Both commands true and false ignore arguments. true anything exits with 0 exit status, false anything exits with non-zero exit status. true -a false executes command true with two arguments, sting -a and string false . true ignores arguments, exits with zero exit status. The same for false .

a=[ exports a variable a with the value of string [ to the environment of the next command.

$ a=[ env | grep '^a='
a=[

a=[ true -a false ] set's environment variable a to the value of string [ and then executes command true with 3 arguments string -a , the string false and the string ] .

  a=[ true -a false ]
  |   |    |  |     \----  third argument
  |   |    |  \----------  second argument
  |   |    \-------------  first argument
  |   \------------------  command to execute
  \----------------------  var=val, exports a variable

true ignores the arguments and true once again, exits with exit status 0 . The same is for false , with non-zero exit status.

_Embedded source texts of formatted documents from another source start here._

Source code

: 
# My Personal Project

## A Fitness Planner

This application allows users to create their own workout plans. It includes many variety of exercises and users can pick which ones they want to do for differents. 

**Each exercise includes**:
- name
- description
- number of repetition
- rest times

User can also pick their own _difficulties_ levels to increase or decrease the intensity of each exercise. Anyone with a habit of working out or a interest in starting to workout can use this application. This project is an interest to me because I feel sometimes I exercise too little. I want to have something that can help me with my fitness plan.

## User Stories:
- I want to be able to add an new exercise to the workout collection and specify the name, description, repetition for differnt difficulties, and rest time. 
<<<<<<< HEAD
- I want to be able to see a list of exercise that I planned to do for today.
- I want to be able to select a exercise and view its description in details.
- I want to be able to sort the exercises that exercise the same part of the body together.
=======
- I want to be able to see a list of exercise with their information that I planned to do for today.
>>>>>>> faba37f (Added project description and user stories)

The value echo $a that shows true is the value that you previously have set in your shell. The a=[ true ... only set's the variable a for the duraction of the command, after that the variable has it's own value.

$ a=anything_here
$ a=anything_here2 true anything_here3
$ echo $?
0               # true exits with 0 exit status
$ echo $a
anything_here   # the variable `a` preserved its value set before the command

Why ”false -a true“ and "true -a false" in shell return a different results?

Because commands false and true exit with different exit status.

Note: the strings true false [ ] -a have no special meaning for shell. These are all strings. The string -a and ] have special meaning when passed as an argument for the command [ . It's still the string -a , but when the executable [ is executed, it parses the arguments and acts specially on the string -a . There happen to be executables named true and false . The strings [ , ] , true , false or -a by itself have no significant for shell, these are all just strings.

-a and && are all and operation in shell,

No, -a is the string -a in shell. && is an "and" operation in shell. -a is the "and" operator for [ or test commands . Note: because of problems with [ , prefer to use [ ... ] && [ ... ] instead of [ ... -a ... ] .

References: https://pubs.opengroup.org/onlinepubs/9699919799.2018edition/utilities/test.html , https://www.gnu.org/savannah-checkouts/gnu/bash/manual/bash.html#Simple-Command-Expansion , https://pubs.opengroup.org/onlinepubs/9699919799.2018edition/utilities/true.html , https://pubs.opengroup.org/onlinepubs/9699919799.2018edition/utilities/false.html , https://pubs.opengroup.org/onlinepubs/009604499/utilities/xcu_chap02.html#tag_02_09_01 .

Answer 2

Thanks for KamilCuk's answer. After reading that ,here's my shorter version.

true -a false and false -a true is just a command who contains two arguments( -a [false/true]). Its exit code depend on the command itself which return 0 and 1 respectively.

a=[ true -a false is the same but variable a is being set to '[' before execute true -a false .

a shall be unset if not set -a or it's will be '['